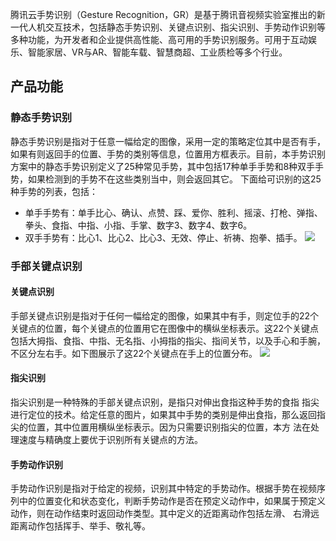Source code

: 
腾讯云手势识别（Gesture Recognition，GR）是基于腾讯音视频实验室推出的新一代人机交互技术，包括静态手势识别、关键点识别、指尖识别、手势动作识别等多种功能，为开发者和企业提供高性能、高可用的手势识别服务。可用于互动娱乐、智能家居、VR与AR、智能车载、智慧商超、工业质检等多个行业。
  
## 产品功能
### 静态手势识别
  
静态手势识别是指对于任意一幅给定的图像，采用一定的策略定位其中是否有手，如果有则返回手的位置、手势的类别等信息，位置用方框表示。目前，本手势识别方案中的静态手势识别定义了25种常见手势，其中包括17种单手手势和8种双手手势，如果检测到的手势不在这些类别当中，则会返回其它。
下面给可识别的这25种手势的列表，包括：
- 单手手势有：单手比心、确认、点赞、踩、爱你、胜利、摇滚、打枪、弹指、拳头、食指、中指、小指、手掌、数字3、数字4、数字6。
- 双手手势有：比心1、比心2、比心3、无效、停止、祈祷、抱拳、插手。
![](https://main.qcloudimg.com/raw/f6efab8e9a7a65d7732f1aac48f8a82d/25_gesture(1).png)

### 手部关键点识别  
#### 关键点识别
手部关键点识别是指对于任何一幅给定的图像，如果其中有手，则定位手的22个关键点的位置，每个关键点的位置用它在图像中的横纵坐标表示。这22个关键点包括大拇指、食指、中指、无名指、小拇指的指尖、指间关节，以及手心和手腕，不区分左右手。如下图展示了这22个关键点在手上的位置分布。
![](https://main.qcloudimg.com/raw/b7f10fa3e259122a195a3c332d243825/fingerR.png)
#### 指尖识别
指尖识别是一种特殊的手部关键点识别，是指只对伸出食指这种手势的食指 指尖进行定位的技术。给定任意的图片，如果其中手势的类别是伸出食指，那么返回指尖的位置，其中位置用横纵坐标表示。因为只需要识别指尖的位置，本方 法在处理速度与精确度上要优于识别所有关键点的方法。
  
#### 手势动作识别
手势动作识别是指对于给定的视频，识别其中特定的手势动作。根据手势在视频序列中的位置变化和状态变化，判断手势动作是否在预定义动作中，如果属于预定义动作，则在动作结束时返回动作类型。其中定义的近距离动作包括左滑、 右滑远距离动作包括挥手、举手、敬礼等。
  

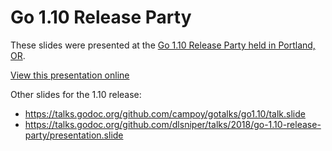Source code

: # Go 1.10 Release Party

These slides were presented at the [Go 1.10 Release Party held in Portland,
OR](https://www.meetup.com/PDX-Go/events/248938586/).

[View this presentation online](https://talks.godoc.org/github.com/rhcarvalho/talks/2018/04-24%20Go%201.10%20Release%20Party/presentation.slide)

Other slides for the 1.10 release:

- https://talks.godoc.org/github.com/campoy/gotalks/go1.10/talk.slide
- https://talks.godoc.org/github.com/dlsniper/talks/2018/go-1.10-release-party/presentation.slide
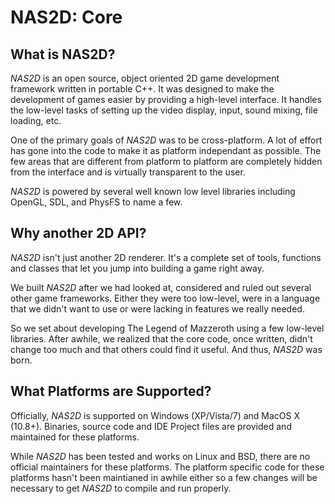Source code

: NAS2D: Core
==========

## What is NAS2D?

*NAS2D* is an open source, object oriented 2D game development framework written in portable C++. It was designed to make the development of games easier by providing a high-level interface. It handles the low-level tasks of setting up the video display, input, sound mixing, file loading, etc.

One of the primary goals of *NAS2D* was to be cross-platform. A lot of effort has gone into the code to make it as platform independant as possible. The few areas that are different from platform to platform are completely hidden from the interface and is virtually transparent to the user.

*NAS2D* is powered by several well known low level libraries including OpenGL, SDL, and PhysFS to name a few.

## Why another 2D API?

*NAS2D* isn't just another 2D renderer. It's a complete set of tools, functions and classes that let you jump into building a game right away.

We built *NAS2D* after we had looked at, considered and ruled out several other game frameworks. Either they were too low-level, were in a language that we didn't want to use or were lacking in features we really needed.

So we set about developing The Legend of Mazzeroth using a few low-level libraries. After awhile, we realized that the core code, once written, didn't change too much and that others could find it useful. And thus, *NAS2D* was born.

## What Platforms are Supported?

Officially, *NAS2D* is supported on Windows (XP/Vista/7) and MacOS X (10.8+). Binaries, source code and IDE Project files are provided and maintained for these platforms.

While *NAS2D* has been tested and works on Linux and BSD, there are no official maintainers for these platforms. The platform specific code for these platforms hasn't been maintianed in awhile either so a few changes will be necessary to get *NAS2D* to compile and run properly.
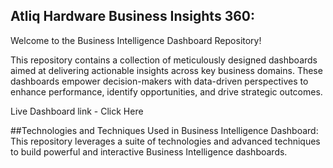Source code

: ## Atliq Hardware Business Insights 360:
Welcome to the Business Intelligence Dashboard Repository!

This repository contains a collection of meticulously designed dashboards aimed at delivering actionable insights across key business domains. These dashboards empower decision-makers with data-driven perspectives to enhance performance, identify opportunities, and drive strategic outcomes.

Live Dashboard link - Click Here

##Technologies and Techniques Used in Business Intelligence Dashboard:
This repository leverages a suite of technologies and advanced techniques to build powerful and interactive Business Intelligence dashboards.
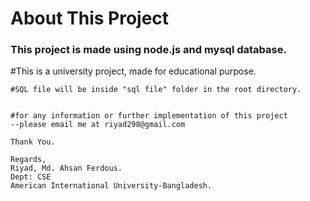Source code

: <h1>About This Project</h1>

<h3>
	<strong> This project is made using node.js and mysql database.
	</strong>
</h3>

<p>
	#This is a university project, made for educational purpose.


	#SQL file will be inside "sql file" folder in the root directory.


	#for any information or further implementation of this project
	--please email me at riyad298@gmail.com
	
	Thank You.

	Regards,
	Riyad, Md. Ahsan Ferdous.
	Dept: CSE
	American International University-Bangladesh. 
</p>

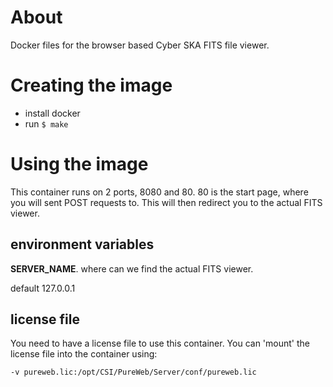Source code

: 
About
=====

Docker files for the browser based Cyber SKA FITS file viewer.


Creating the image
==================

- install docker
- run `$ make`


Using the image
===============

This container runs on 2 ports, 8080 and 80. 80 is the start page,
where you will sent POST requests to. This will then redirect you
to the actual FITS viewer.


environment variables
---------------------

**SERVER_NAME**. where can we find the actual FITS viewer.

default 127.0.0.1


license file
------------

You need to have a license file to use this container. You can
'mount' the license file into the container using:

`-v pureweb.lic:/opt/CSI/PureWeb/Server/conf/pureweb.lic`
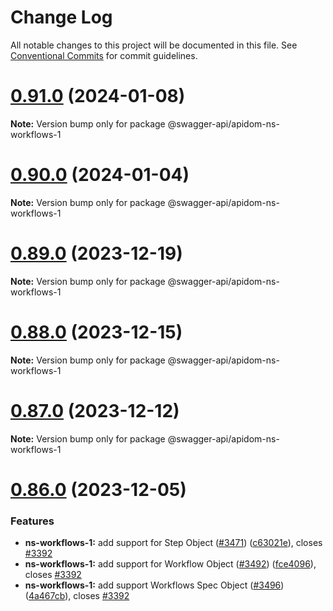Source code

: # Change Log

All notable changes to this project will be documented in this file.
See [Conventional Commits](https://conventionalcommits.org) for commit guidelines.

# [0.91.0](https://github.com/swagger-api/apidom/compare/v0.90.0...v0.91.0) (2024-01-08)

**Note:** Version bump only for package @swagger-api/apidom-ns-workflows-1

# [0.90.0](https://github.com/swagger-api/apidom/compare/v0.89.0...v0.90.0) (2024-01-04)

**Note:** Version bump only for package @swagger-api/apidom-ns-workflows-1

# [0.89.0](https://github.com/swagger-api/apidom/compare/v0.88.0...v0.89.0) (2023-12-19)

**Note:** Version bump only for package @swagger-api/apidom-ns-workflows-1

# [0.88.0](https://github.com/swagger-api/apidom/compare/v0.87.0...v0.88.0) (2023-12-15)

**Note:** Version bump only for package @swagger-api/apidom-ns-workflows-1

# [0.87.0](https://github.com/swagger-api/apidom/compare/v0.86.0...v0.87.0) (2023-12-12)

**Note:** Version bump only for package @swagger-api/apidom-ns-workflows-1

# [0.86.0](https://github.com/swagger-api/apidom/compare/v0.85.0...v0.86.0) (2023-12-05)

### Features

- **ns-workflows-1:** add support for Step Object ([#3471](https://github.com/swagger-api/apidom/issues/3471)) ([c63021e](https://github.com/swagger-api/apidom/commit/c63021ed45158238dfd73e56bb66f3ee22ebb762)), closes [#3392](https://github.com/swagger-api/apidom/issues/3392)
- **ns-workflows-1:** add support for Workflow Object ([#3492](https://github.com/swagger-api/apidom/issues/3492)) ([fce4096](https://github.com/swagger-api/apidom/commit/fce409646694f3f0102fc14cf550f8910c5e7245)), closes [#3392](https://github.com/swagger-api/apidom/issues/3392)
- **ns-workflows-1:** add support Workflows Spec Object ([#3496](https://github.com/swagger-api/apidom/issues/3496)) ([4a467cb](https://github.com/swagger-api/apidom/commit/4a467cb29f9f5dd8197c4b85d0856996aa4bdf9d)), closes [#3392](https://github.com/swagger-api/apidom/issues/3392)
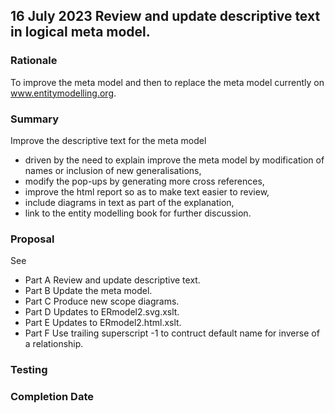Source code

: 

## 16 July 2023 Review and update descriptive text in logical meta model.

### Rationale 
To improve the meta model and then to replace the meta model currently on www.entitymodelling.org.

### Summary  
Improve the descriptive text for the meta model 
- driven by the need to explain improve the meta model by modification of names or inclusion of new generalisations, 
- modify the pop-ups by generating more cross references, 
- improve the html report so as to make text easier to review,
- include diagrams in text as part of the explanation,
- link to the entity modelling book for further discussion.


### Proposal
See
- Part A Review and update descriptive text.
- Part B Update the meta model.
- Part C Produce new scope diagrams.
- Part D Updates to ERmodel2.svg.xslt.
- Part E Updates to ERmodel2.html.xslt.
- Part F Use trailing superscript -1 to contruct default name for inverse of a relationship.

### Testing

### Completion Date


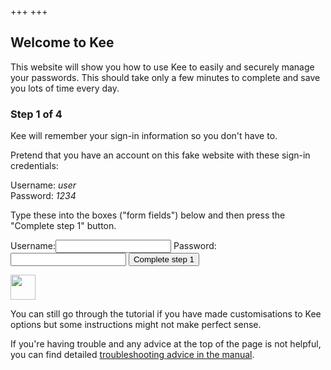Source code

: +++
+++
<h2>Welcome to Kee</h2>
<p>This website will show you how to use Kee to easily and securely manage your passwords. This should take only a few minutes to complete and save you lots of time every day.</p>

<h3 id="kee-version-3-5-greater-heading">Step 1 of 4</h3>
<h3 id="kee-version-less-than-3-5-heading" style="display: none">Step 1 of 5</h3>

<p>Kee will remember your sign-in information so you don't have to.</p>

<div class="instruction">
<p>Pretend that you have an account on this fake website with these sign-in credentials:</p>
<p class="instruction-callout">Username: <i>user</i><br/>
Password: <i>1234</i></p>
<p>Type these into the boxes ("form fields") below and then press the "Complete step 1" button.</p>
</div>

<form action="/step2" method="get" id="login">
	<label for="username">Username:</label><input type="text" name="username" id="username" autocomplete="off"/>
	<label for="password">Password:</label><input type="password" name="password" id="password" autocomplete="off"/>
	<input type="submit" value="Complete step 1"/>
</form>

<div class="info"><div><img src="/images/glasses-solid.svg" width="40" height="40"/></div><div><p>You can still go through the tutorial if you have made customisations to Kee options but some instructions might not make perfect sense.</p></div></div>

<div>If you're having trouble and any advice at the top of the page is not helpful, you can find detailed <a href="https://forum.kee.pm/t/troubleshooting/560">troubleshooting advice in the manual</a>.</div>

<!-- PROTECTED BY CSP. Update hashes in netlify.toml if making changes sha256-bNrMc4tnLK5q2mPW8opMyPq0Qbr87O40G14RsGdap8o= -->
<script type="text/javascript">
document.addEventListener("KeeFoxAddonStateTransferEvent", function(event) {

	var state = document.getElementsByTagName("KeeFoxAddonStateTransferElement")[0].getAttribute("state");
	var data = JSON.parse(state);

	if (parseFloat(data.version) < 3.5) {
        document.getElementById("kee-version-less-than-3-5-heading").style.display = "block";
		document.getElementById("kee-version-3-5-greater-heading").style.display = "none";
		document.getElementById("login").action = "/step2-old";
    }
}, false);
</script>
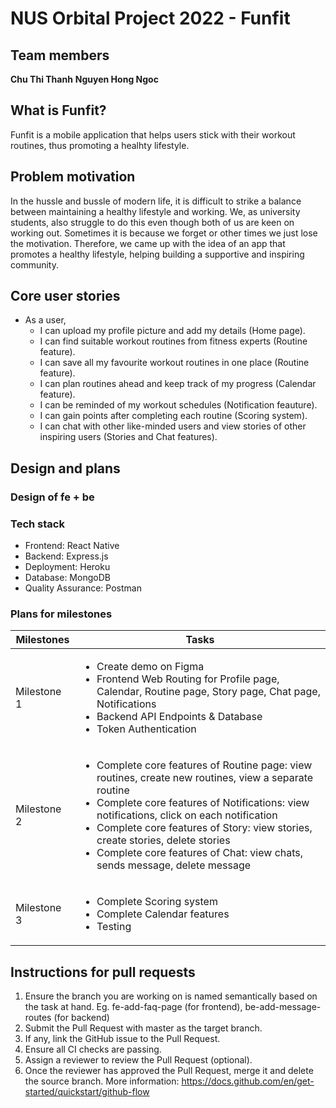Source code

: # NUS Orbital Project 2022 - Funfit

## Team members 
**Chu Thi Thanh** 
**Nguyen Hong Ngoc** 

## What is Funfit? 
Funfit is a mobile application that helps users stick with their workout routines, thus promoting a healhty lifestyle. 

## Problem motivation 
In the hussle and bussle of modern life, it is difficult to strike a balance between maintaining a healthy lifestyle and working. We, as university students, also struggle to do this even though both of us are keen on working out. Sometimes it is because we forget or other times we just lose the motivation. Therefore, we came up with the idea of an app that promotes a healthy lifestyle, helping building a supportive and inspiring community. 

## Core user stories 
- As a user, 
  + I can upload my profile picture and add my details (Home page). 
  + I can find suitable workout routines from fitness experts (Routine feature). 
  + I can save all my favourite workout routines in one place (Routine feature). 
  + I can plan routines ahead and keep track of my progress (Calendar feature). 
  + I can be reminded of my workout schedules (Notification feauture). 
  + I can gain points after completing each routine (Scoring system). 
  + I can chat with other like-minded users and view stories of other inspiring users (Stories and Chat features). 

## Design and plans 
### Design of fe + be 

### Tech stack
- Frontend: React Native 
- Backend: Express.js 
- Deployment: Heroku 
- Database: MongoDB 
- Quality Assurance: Postman 

### Plans for milestones 
| Milestones | Tasks | 
| ---------- | ---------- | 
| Milestone 1 | <ul> <li> Create demo on Figma </li> <li> Frontend Web Routing for Profile page, Calendar, Routine page, Story page, Chat page, Notifications </li> <li>  Backend API Endpoints & Database </li> <li> Token Authentication </li> </ul> | 
| Milestone 2 | <ul> <li> Complete core features of Routine page: view routines, create new routines, view a separate routine </li> <li> Complete core features of Notifications: view notifications, click on each notification </li> <li> Complete core features of Story: view stories, create stories, delete stories </li> <li> Complete core features of Chat: view chats, sends message, delete message </li> </ul> | 
| Milestone 3 | <ul> <li> Complete Scoring system </li> <li> Complete Calendar features </li> <li> Testing </li> </ul> | 

## Instructions for pull requests 
1. Ensure the branch you are working on is named semantically based on the task at hand. Eg. fe-add-faq-page (for frontend), be-add-message-routes (for backend)
2. Submit the Pull Request with master as the target branch.
3. If any, link the GitHub issue to the Pull Request.
4. Ensure all CI checks are passing.
5. Assign a reviewer to review the Pull Request (optional).
6. Once the reviewer has approved the Pull Request, merge it and delete the source branch.
More information: https://docs.github.com/en/get-started/quickstart/github-flow 
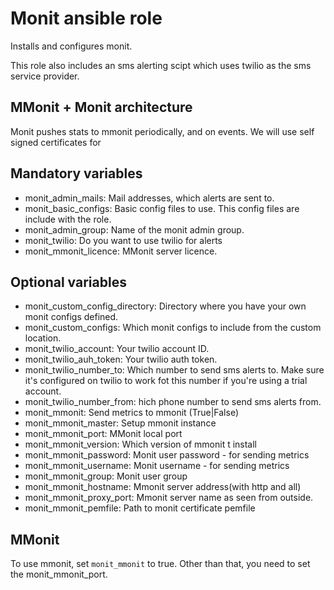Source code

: # Monit ansible role

Installs and configures monit.

This role also includes an sms alerting scipt which uses twilio as the sms service provider.

## MMonit + Monit architecture
Monit pushes stats to mmonit periodically, and on events.
We will use self signed certificates for

## Mandatory variables
* monit_admin_mails: Mail addresses, which alerts are sent to.
* monit_basic_configs: Basic config files to use. This config files are include with the role.
* monit_admin_group: Name of the monit admin group.
* monit_twilio: Do you want to use twilio for alerts
* monit_mmonit_licence: MMonit server licence.

## Optional variables

* monit_custom_config_directory: Directory where you have your own monit configs defined.
* monit_custom_configs: Which monit configs to include from the custom location.
* monit_twilio_account: Your twilio account ID.
* monit_twilio_auh_token: Your twilio auth token.
* monit_twilio_number_to: Which number to send sms alerts to. Make sure it's configured on twilio to work fot this number if you're using a trial account.
* monit_twilio_number_from: hich phone number to send sms alerts from.
* monit_mmonit: Send metrics to mmonit (True|False)
* monit_mmonit_master: Setup mmonit instance
* monit_mmonit_port: MMonit local port
* monit_mmonit_version:  Which version of mmonit t install
* monit_mmonit_password: Monit user password - for sending metrics
* monit_mmonit_username: Monit username - for sending metrics
* monit_mmonit_group: Monit user group
* monit_mmonit_hostname: Mmonit server address(with http and all)
* monit_mmonit_proxy_port: Mmonit server name as seen from outside.
* monit_mmonit_pemfile: Path to monit certificate pemfile
## MMonit
To use mmonit, set `monit_mmonit` to true. Other than that, you need to set the monit_mmonit_port.
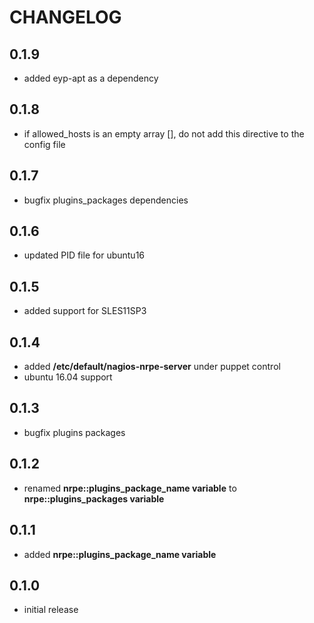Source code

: # CHANGELOG

## 0.1.9

* added eyp-apt as a dependency

## 0.1.8

* if allowed_hosts is an empty array [], do not add this directive to the config file

## 0.1.7

* bugfix plugins_packages dependencies

## 0.1.6

* updated PID file for ubuntu16

## 0.1.5

* added support for SLES11SP3

## 0.1.4

* added **/etc/default/nagios-nrpe-server** under puppet control
* ubuntu 16.04 support

## 0.1.3

* bugfix plugins packages

## 0.1.2

* renamed **nrpe::plugins_package_name variable** to **nrpe::plugins_packages variable**

## 0.1.1

* added **nrpe::plugins_package_name variable**

## 0.1.0

* initial release
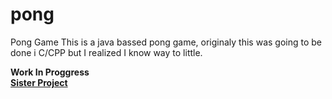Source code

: # pong
Pong Game
This is a java bassed pong game, originaly this was going to be done i C/CPP but I realized I know way to little.

<strong>Work In Proggress<strong>
<br>
[Sister Project](https://github.com/11robert11/CPP-Pong)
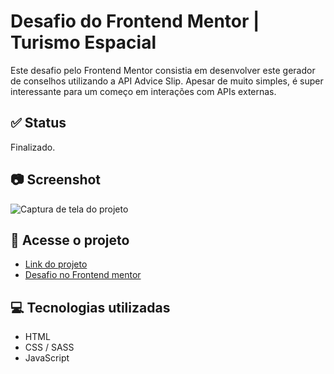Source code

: # Desafio do Frontend Mentor | Turismo Espacial

Este desafio pelo Frontend Mentor consistia em desenvolver este gerador de conselhos utilizando a API Advice Slip. Apesar de muito simples, é super interessante para um começo em interações com APIs externas.

## ✅ Status

Finalizado.

## 📷 Screenshot

![Captura de tela do projeto](https://user-images.githubusercontent.com/72027449/160892446-db0dd302-8482-46b3-8ce8-9856b4f7bfb8.png)


## 🚀 Acesse o projeto

* [Link do projeto](https://leo-henrique.github.io/gerador-de-conselhos/)
* [Desafio no Frontend mentor](https://www.frontendmentor.io/challenges/advice-generator-app-QdUG-13db)

## 💻 Tecnologias utilizadas

* HTML
* CSS / SASS
* JavaScript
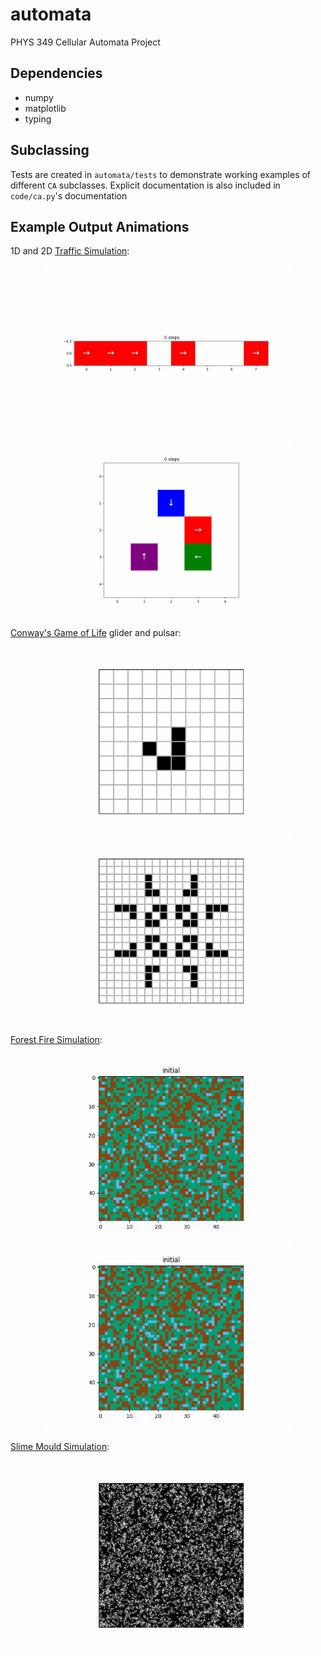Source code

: # automata
PHYS 349 Cellular Automata Project

## Dependencies

- numpy
- matplotlib
- typing

## Subclassing

Tests are created in `automata/tests` to demonstrate working examples of different `CA` subclasses. Explicit documentation is also included in `code/ca.py`'s documentation

## Example Output Animations

1D and 2D [Traffic Simulation](https://doi.org/10.1007/978-1-4939-8700-9_57):
<p align="center">
  <img alt="1D" src="output/traffic_tests/traffic1D-2.gif" width="400"/>
  <img alt="2D" src="output/traffic_tests/traffic2D.gif" width="400"/>
</p>

[Conway's Game of Life](https://en.wikipedia.org/wiki/Conway%27s_Game_of_Life) glider and pulsar:
<p align="center">
  <img alt="glider" src="output/gol_tests/gol_glider.gif" width="400"/>
  <img alt="pulsar" src="output/gol_tests/gol_pulsar.gif" width="400"/>
</p>

[Forest Fire Simulation](https://doi.org/10.1007/978-1-4939-8700-9_57):
<p align="center">
  <img alt="quick" src="output/land_use_tests/land_use_test_fire_spread_1.gif" width="400"/>
  <img alt="endless" src="output/land_use_tests/land_use_test_earth_to_tree_random_3.gif" width="400"/>
</p>

[Slime Mould Simulation](https://doi.org/10.1162/artl.2010.16.2.16202):
<p align="center">
  <img alt="slime" src="output/sensor_offset_tests/slime200.gif" width="400"/>
</p>
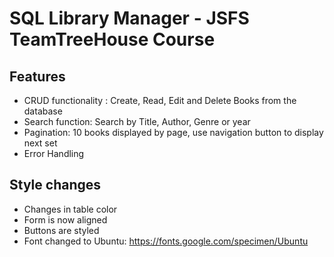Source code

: # SQL Library Manager - JSFS TeamTreeHouse Course

## Features
- CRUD functionality : Create, Read, Edit and Delete Books from the database
- Search function: Search by Title, Author, Genre or year
- Pagination: 10 books displayed by page, use navigation button to display next set
- Error Handling

## Style changes
- Changes in table color
- Form is now aligned
- Buttons are styled
- Font changed to Ubuntu: https://fonts.google.com/specimen/Ubuntu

Assignment: Take the line above containing "MMonit server licence.", the line containing "mmonit t install", and all lines in between, and copy them exactly without anything else.

Response below:
* monit_mmonit_licence: MMonit server licence.

## Optional variables

* monit_custom_config_directory: Directory where you have your own monit configs defined.
* monit_custom_configs: Which monit configs to include from the custom location.
* monit_twilio_account: Your twilio account ID.
* monit_twilio_auh_token: Your twilio auth token.
* monit_twilio_number_to: Which number to send sms alerts to. Make sure it's configured on twilio to work fot this number if you're using a trial account.
* monit_twilio_number_from: hich phone number to send sms alerts from.
* monit_mmonit: Send metrics to mmonit (True|False)
* monit_mmonit_master: Setup mmonit instance
* monit_mmonit_port: MMonit local port
* monit_mmonit_version:  Which version of mmonit t install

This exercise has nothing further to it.